Just when one might imagine that something is over and finished, at that very moment when one believes the water is safe for a gentle paddle, that is the very moment when Jaws leaps out from beneath the rippling waves and bites one’s leg off.

I do not remember if that was actually what happened in the Jaws film, but it is a basic Hollywood principle created by screenwriters who labour under the ridiculous belief that cinema audiences like plenty of jeopardy along with their fainting heroines and dry-humoured beefcake heroes. You can tell whether a leg being unexpectedly bitten off is going to happen or not if it is a film, because you generally have a rough idea of how much longer the film is going to carry on, and probably are beginning to feel concerned about the problem that you have eaten all of your chocolate buttons much too quickly, and also that very soon you might have to disturb everybody else by getting up to go and visit the bathroom .

If the film only has three or four minutes left to run you can usually guess that Jaws really is dead unless you have read in the newspapers that they have already started working on the sequel.

My sequel happened this afternoon.

Readers, it was terrible.

I went out into my neat and tidy yard to empty the compost bucket, and discovered, to my horror, that the builders from up at the far end of the alley had dumped another load of their filthy, sodden wood all over it.

I can hardly tell you how horrified I was.

I dashed up the alley to see if I could find them, but they had gone home.

I was very upset indeed.

I put my boots on and started working.

I dragged it all back up the alley and dumped it on their piles of rubble.

This took ages.

It was completely rubbish wood even if it had not been filthy and soaked. It was lots of splintery pieces, most of which was scorched black from once having been in some archaic Windermere inferno, just about as useless as a pile of sticks could be.

I dumped it back under their scaffolding with some satisfaction. Then I swept the yard out clean.

I was filthy all over again.

It was not my finest hour.

Fortunately it wasn’t raining. It had rained in the morning, with some enthusiasm, and hence my trip over the fells had been minimally sociable. Only a handful of regular dog-walkers venture out in such weather, when we tell one another, optimistically, that it is nice to have the place to ourselves for a change.

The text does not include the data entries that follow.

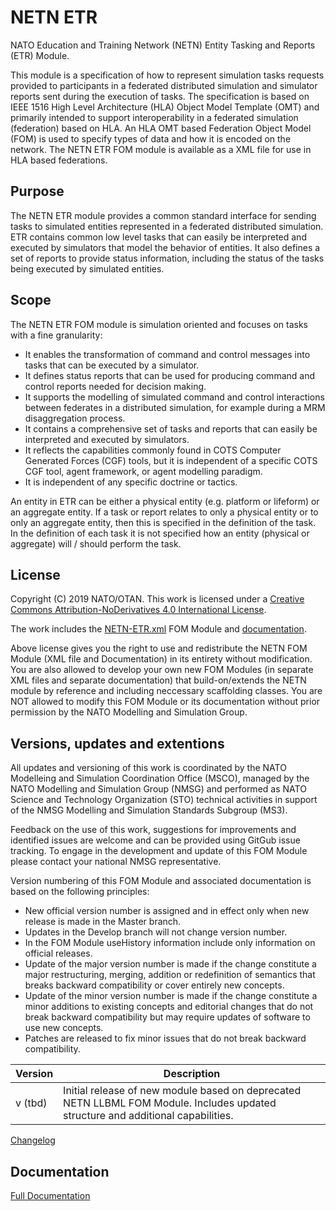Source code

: # NETN ETR
	
NATO Education and Training Network (NETN) Entity Tasking and Reports (ETR) Module. 
        
This module is a specification of how to represent simulation tasks requests provided to participants in a federated distributed simulation and simulator reports sent during the execution of tasks. The specification is based on IEEE 1516 High Level Architecture (HLA) Object Model Template (OMT) and primarily intended to support interoperability in a federated simulation (federation) based on HLA. An HLA OMT based Federation Object Model (FOM) is used to specify types of data and how it is encoded on the network. The NETN ETR FOM module is available as a XML file for use in HLA based federations.
        

## Purpose
The NETN ETR module provides a common standard interface for sending tasks to simulated entities represented in a federated distributed simulation. ETR contains common low level tasks that can easily be interpreted and executed by simulators that model the behavior of entities. It also defines a set of reports to provide status information, including the status of the tasks being executed by simulated entities.

## Scope
The NETN ETR FOM module is simulation oriented and focuses on tasks with a fine granularity:
* It enables the transformation of command and control messages into tasks that can be executed by a simulator.
* It defines status reports that can be used for producing command and control reports needed for decision making.
* It supports the modelling of simulated command and control interactions between federates in a distributed simulation, for example during a MRM disaggregation process.
* It contains a comprehensive set of tasks and reports that can easily be interpreted and executed by simulators.
* It reflects the capabilities commonly found in COTS Computer Generated Forces (CGF) tools, but it is independent of a specific COTS CGF tool, agent framework, or agent modelling paradigm.
* It is independent of any specific doctrine or tactics.

An entity in ETR can be either a physical entity (e.g. platform or lifeform) or an aggregate entity. If a task or report relates to only a physical entity or to only an aggregate entity, then this is specified in the definition of the task. In the definition of each task it is not specified how an entity (physical or aggregate) will / should perform the task.
			

## License

Copyright (C) 2019 NATO/OTAN.
This work is licensed under a [Creative Commons Attribution-NoDerivatives 4.0 International License](LICENSE.md). 

The work includes the [NETN-ETR.xml](NETN-ETR.xml) FOM Module and [documentation](NETN-ETR.md).

Above license gives you the right to use and redistribute the NETN FOM Module (XML file and Documentation) in its entirety without modification. You are also allowed to develop your own new FOM Modules (in separate XML files and separate documentation) that build-on/extends the NETN module by reference and including neccessary scaffolding classes. You are NOT allowed to modify this FOM Module or its documentation without prior permission by the NATO Modelling and Simulation Group. 

## Versions, updates and extentions

All updates and versioning of this work is coordinated by the NATO Modelleing and Simulation Coordination Office (MSCO), managed by the NATO Modelling and Simulation Group (NMSG) and performed as NATO Science and Technology Organization (STO) technical activities in support of the NMSG Modelling and Simulation Standards Subgroup (MS3).

Feedback on the use of this work, suggestions for improvements and identified issues are welcome and can be provided using GitGub issue tracking. To engage in the development and update of this FOM Module please contact your national NMSG representative.

Version numbering of this FOM Module and associated documentation is based on the following principles:

* New official version number is assigned and in effect only when new release is made in the Master branch.
* Updates in the Develop branch will not change version number.
* In the FOM Module useHistory information include only information on official releases.
* Update of the major version number is made if the change constitute a major restructuring, merging, addition or redefinition of semantics that breaks backward compatibility or cover entirely new concepts.
* Update of the minor version number is made if the change constitute a minor additions to existing concepts and editorial changes that do not break backward compatibility but may require updates of software to use new concepts.
* Patches are released to fix minor issues that do not break backward compatibility.

|Version|Description|
|---|---|
|v (tbd) |Initial release of new module based on deprecated NETN LLBML FOM Module. Includes updated structure and additional capabilities.|

[Changelog](changelog.md)

## Documentation

[Full Documentation](NETN-ETR.md)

My waterproofs spent the rest of the day dripping forlornly over the stove. I had planned to do lots of useful things, but in the event I was so wet and chilled, with a headache thumping just behind my ears, that I didn’t do any of them. I skulked upstairs to my office where I tried to organise our pensions into something that will be useful when we retire.

I came to the mournful conclusion that really our best option would just be to die young, and began to wonder about whether it really was irresponsible not to be purchasing lottery tickets.

I didn’t really achieve very much else after that. I made sushi for my taxi picnics, and found, after some desperate online hunting, somebody who still has some russet apples left to sell, so I will be able to avoid scurvy for another few weeks, and then I came out to work.

I am hoping for some renewed enthusiasm tomorrow.

Less rain and firewood would be pretty good as well.